**AIM OF THE EXERCISE:**
Print the data that follows word for word, leaving out any picture.

⟨

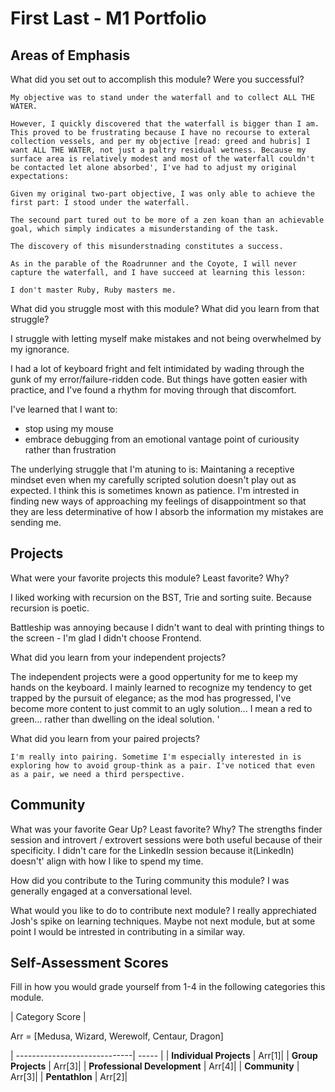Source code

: # First Last - M1 Portfolio

## Areas of Emphasis

What did you set out to accomplish this module? Were you successful?

    My objective was to stand under the waterfall and to collect ALL THE WATER.  

    However, I quickly discovered that the waterfall is bigger than I am. This proved to be frustrating because I have no recourse to exteral collection vessels, and per my objective [read: greed and hubris] I want ALL THE WATER, not just a paltry residual wetness. Because my surface area is relatively modest and most of the waterfall couldn't be contacted let alone absorbed', I've had to adjust my original expectations:

    Given my original two-part objective, I was only able to achieve the first part: I stood under the waterfall. 

    The secound part tured out to be more of a zen koan than an achievable goal, which simply indicates a misunderstanding of the task.  

    The discovery of this misunderstnading constitutes a success. 

    As in the parable of the Roadrunner and the Coyote, I will never capture the waterfall, and I have succeed at learning this lesson: 

    I don't master Ruby, Ruby masters me. 


What did you struggle most with this module? What did you learn from that struggle?

  I struggle with letting myself make mistakes and not being overwhelmed by my ignorance. 

  I had a lot of keyboard fright and felt intimidated by wading through the gunk of my error/failure-ridden code. But things have gotten easier with practice, and I've found a rhythm for moving through that discomfort.  

  I've learned that I want to:
   * stop using my mouse
   * embrace debugging from an emotional vantage point of curiousity rather than frustration 


The underlying struggle that I'm atuning to is: Maintaning a receptive mindset even when my carefully scripted solution doesn't play out as expected. I think this is sometimes known as patience. 
I'm intrested in finding new ways of approaching my feelings of disappointment so that they are less determinative of how I absorb the information my mistakes are sending me. 


## Projects

What were your favorite projects this module? Least favorite? Why?

  I liked working with recursion on the BST, Trie and sorting suite.  Because recursion is poetic. 
 
  Battleship was annoying because I didn't want to deal with printing things to the screen - I'm glad I didn't choose Frontend. 

What did you learn from your independent projects?
    
The independent projects were a good oppertunity for me to keep my hands on the keyboard. I mainly learned to recognize my tendency to get trapped by the pursuit of elegance; as the mod has progressed, I've become more content to just commit to an ugly solution... I mean a red to green... rather than dwelling on the ideal solution. '

What did you learn from your paired projects?

    I'm really into pairing. Sometime I'm especially interested in is exploring how to avoid group-think as a pair. I've noticed that even as a pair, we need a third perspective. 

## Community

What was your favorite Gear Up? Least favorite? Why?
The strengths finder session and introvert / extrovert sessions were both useful because of their specificity. 
I didn't care for the LinkedIn session because it(LinkedIn) doesn't' align with how I like to spend my time. 

How did you contribute to the Turing community this module?
    I was generally engaged at a conversational level. 
    

What would you like to do to contribute next module?
    I really apprechiated Josh's spike on learning techniques. Maybe not next module, but at some point I would be intrested in contributing in a similar way. 

## Self-Assessment Scores

Fill in how you would grade yourself from 1-4 in the following categories this module.



| Category                       Score |

Arr = [Medusa, Wizard, Werewolf, Centaur, Dragon]

| -----------------------------| ----- |
| **Individual Projects**      | Arr[1]|
| **Group Projects**           | Arr[3]|
| **Professional Development** | Arr[4]|
| **Community**                | Arr[3]|
| **Pentathlon**               | Arr[2]|
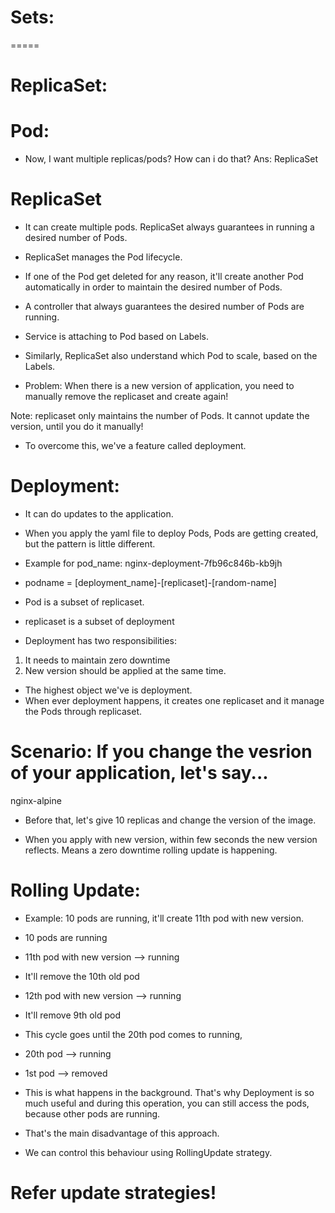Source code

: # Sets:
  =====

# ReplicaSet:

# Pod:
* Now, 
I want multiple replicas/pods? How can i do that?
Ans: ReplicaSet

# ReplicaSet
* It can create multiple pods. ReplicaSet always guarantees in running a desired number of Pods.    

* ReplicaSet manages the Pod lifecycle.

* If one of the Pod get deleted for any reason, it'll create another Pod automatically in order to maintain the desired number of Pods.

* A controller that always guarantees the desired number of Pods are running.

* Service is attaching to Pod based on Labels. 
* Similarly, ReplicaSet also understand which Pod to scale, based on the Labels.


* Problem: When there is a new version of application, you need to manually remove the replicaset and create again!

Note: replicaset only maintains the number of Pods. It cannot update the version, until you do it manually!


* To overcome this, we've a feature called deployment.

# Deployment:
* It can do updates to the application.


* When you apply the yaml file to deploy Pods, Pods are getting created, but the pattern is little different.

* Example for pod_name: nginx-deployment-7fb96c846b-kb9jh

* podname = [deployment_name]-[replicaset]-[random-name]

* Pod is a subset of replicaset.
* replicaset is a subset of deployment


* Deployment has two responsibilities:

1. It needs to maintain zero downtime
2. New version should be applied at the same time.

* The highest object we've is deployment.
* When ever deployment happens, it creates one replicaset and it manage the Pods through replicaset.


# Scenario: If you change the vesrion of your application, let's say...

nginx-alpine


* Before that, let's give 10 replicas and change the version of the image.

* When you apply with new version, within few seconds the new version 
reflects. Means a zero downtime rolling update is happening.




# Rolling Update:
* Example: 10 pods are running, it'll create 11th pod with new version.

* 10 pods are running
* 11th pod with new version --> running
* It'll remove the 10th old pod
* 12th pod with new version --> running
* It'll remove 9th old pod

* This cycle goes until the 20th pod comes to running,

* 20th pod --> running
* 1st pod --> removed

* This is what happens in the background. That's why Deployment is so much useful and during this operation, you can still access the pods, because other pods are running.

* That's the main disadvantage of this approach. 

* We can control this behaviour using RollingUpdate strategy.


# Refer update strategies!


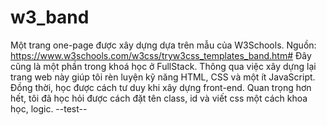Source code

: # w3_band
Một trang one-page được xây dựng dựa trên mẫu của W3Schools.
Nguồn: https://www.w3schools.com/w3css/tryw3css_templates_band.htm#
Đây cũng là một phần trong khoá học ở FullStack.
Thông qua việc xây dựng lại trang web này giúp tôi rèn luyện kỹ năng HTML, CSS và một ít JavaScript.
Đồng thời, học được cách tư duy khi xây dựng front-end.
Quan trọng hơn hết, tôi đã học hỏi được cách đặt tên class, id và viết css một cách khoa học, logic.
--test--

⟩

**ANSWER TO THE EXERCISE:**
Source code

: # First Last - M1 Portfolio

## Areas of Emphasis

What did you set out to accomplish this module? Were you successful?

    My objective was to stand under the waterfall and to collect ALL THE WATER.  

    However, I quickly discovered that the waterfall is bigger than I am. This proved to be frustrating because I have no recourse to exteral collection vessels, and per my objective [read: greed and hubris] I want ALL THE WATER, not just a paltry residual wetness. Because my surface area is relatively modest and most of the waterfall couldn't be contacted let alone absorbed', I've had to adjust my original expectations:

    Given my original two-part objective, I was only able to achieve the first part: I stood under the waterfall. 

    The secound part tured out to be more of a zen koan than an achievable goal, which simply indicates a misunderstanding of the task.  

    The discovery of this misunderstnading constitutes a success. 

    As in the parable of the Roadrunner and the Coyote, I will never capture the waterfall, and I have succeed at learning this lesson: 

    I don't master Ruby, Ruby masters me. 


What did you struggle most with this module? What did you learn from that struggle?

  I struggle with letting myself make mistakes and not being overwhelmed by my ignorance. 

  I had a lot of keyboard fright and felt intimidated by wading through the gunk of my error/failure-ridden code. But things have gotten easier with practice, and I've found a rhythm for moving through that discomfort.  

  I've learned that I want to:
   * stop using my mouse
   * embrace debugging from an emotional vantage point of curiousity rather than frustration 


The underlying struggle that I'm atuning to is: Maintaning a receptive mindset even when my carefully scripted solution doesn't play out as expected. I think this is sometimes known as patience. 
I'm intrested in finding new ways of approaching my feelings of disappointment so that they are less determinative of how I absorb the information my mistakes are sending me. 


## Projects

What were your favorite projects this module? Least favorite? Why?

  I liked working with recursion on the BST, Trie and sorting suite.  Because recursion is poetic. 
 
  Battleship was annoying because I didn't want to deal with printing things to the screen - I'm glad I didn't choose Frontend. 

What did you learn from your independent projects?
    
The independent projects were a good oppertunity for me to keep my hands on the keyboard. I mainly learned to recognize my tendency to get trapped by the pursuit of elegance; as the mod has progressed, I've become more content to just commit to an ugly solution... I mean a red to green... rather than dwelling on the ideal solution. '

What did you learn from your paired projects?

    I'm really into pairing. Sometime I'm especially interested in is exploring how to avoid group-think as a pair. I've noticed that even as a pair, we need a third perspective. 

## Community

What was your favorite Gear Up? Least favorite? Why?
The strengths finder session and introvert / extrovert sessions were both useful because of their specificity. 
I didn't care for the LinkedIn session because it(LinkedIn) doesn't' align with how I like to spend my time. 

How did you contribute to the Turing community this module?
    I was generally engaged at a conversational level. 
    

What would you like to do to contribute next module?
    I really apprechiated Josh's spike on learning techniques. Maybe not next module, but at some point I would be intrested in contributing in a similar way. 

## Self-Assessment Scores

Fill in how you would grade yourself from 1-4 in the following categories this module.



| Category                       Score |

Arr = [Medusa, Wizard, Werewolf, Centaur, Dragon]

| -----------------------------| ----- |
| **Individual Projects**      | Arr[1]|
| **Group Projects**           | Arr[3]|
| **Professional Development** | Arr[4]|
| **Community**                | Arr[3]|
| **Pentathlon**               | Arr[2]|
Source code

: # Sets:
  =====

# ReplicaSet:

# Pod:
* Now, 
I want multiple replicas/pods? How can i do that?
Ans: ReplicaSet

# ReplicaSet
* It can create multiple pods. ReplicaSet always guarantees in running a desired number of Pods.    

* ReplicaSet manages the Pod lifecycle.

* If one of the Pod get deleted for any reason, it'll create another Pod automatically in order to maintain the desired number of Pods.

* A controller that always guarantees the desired number of Pods are running.

* Service is attaching to Pod based on Labels. 
* Similarly, ReplicaSet also understand which Pod to scale, based on the Labels.


* Problem: When there is a new version of application, you need to manually remove the replicaset and create again!

Note: replicaset only maintains the number of Pods. It cannot update the version, until you do it manually!


* To overcome this, we've a feature called deployment.

# Deployment:
* It can do updates to the application.


* When you apply the yaml file to deploy Pods, Pods are getting created, but the pattern is little different.

* Example for pod_name: nginx-deployment-7fb96c846b-kb9jh

* podname = [deployment_name]-[replicaset]-[random-name]

* Pod is a subset of replicaset.
* replicaset is a subset of deployment


* Deployment has two responsibilities:

1. It needs to maintain zero downtime
2. New version should be applied at the same time.

* The highest object we've is deployment.
* When ever deployment happens, it creates one replicaset and it manage the Pods through replicaset.


# Scenario: If you change the vesrion of your application, let's say...

nginx-alpine


* Before that, let's give 10 replicas and change the version of the image.

* When you apply with new version, within few seconds the new version 
reflects. Means a zero downtime rolling update is happening.




# Rolling Update:
* Example: 10 pods are running, it'll create 11th pod with new version.

* 10 pods are running
* 11th pod with new version --> running
* It'll remove the 10th old pod
* 12th pod with new version --> running
* It'll remove 9th old pod

* This cycle goes until the 20th pod comes to running,

* 20th pod --> running
* 1st pod --> removed

* This is what happens in the background. That's why Deployment is so much useful and during this operation, you can still access the pods, because other pods are running.

* That's the main disadvantage of this approach. 

* We can control this behaviour using RollingUpdate strategy.


# Refer update strategies!


Source code

: # w3_band
Một trang one-page được xây dựng dựa trên mẫu của W3Schools.
Nguồn: https://www.w3schools.com/w3css/tryw3css_templates_band.htm#
Đây cũng là một phần trong khoá học ở FullStack.
Thông qua việc xây dựng lại trang web này giúp tôi rèn luyện kỹ năng HTML, CSS và một ít JavaScript.
Đồng thời, học được cách tư duy khi xây dựng front-end.
Quan trọng hơn hết, tôi đã học hỏi được cách đặt tên class, id và viết css một cách khoa học, logic.
--test--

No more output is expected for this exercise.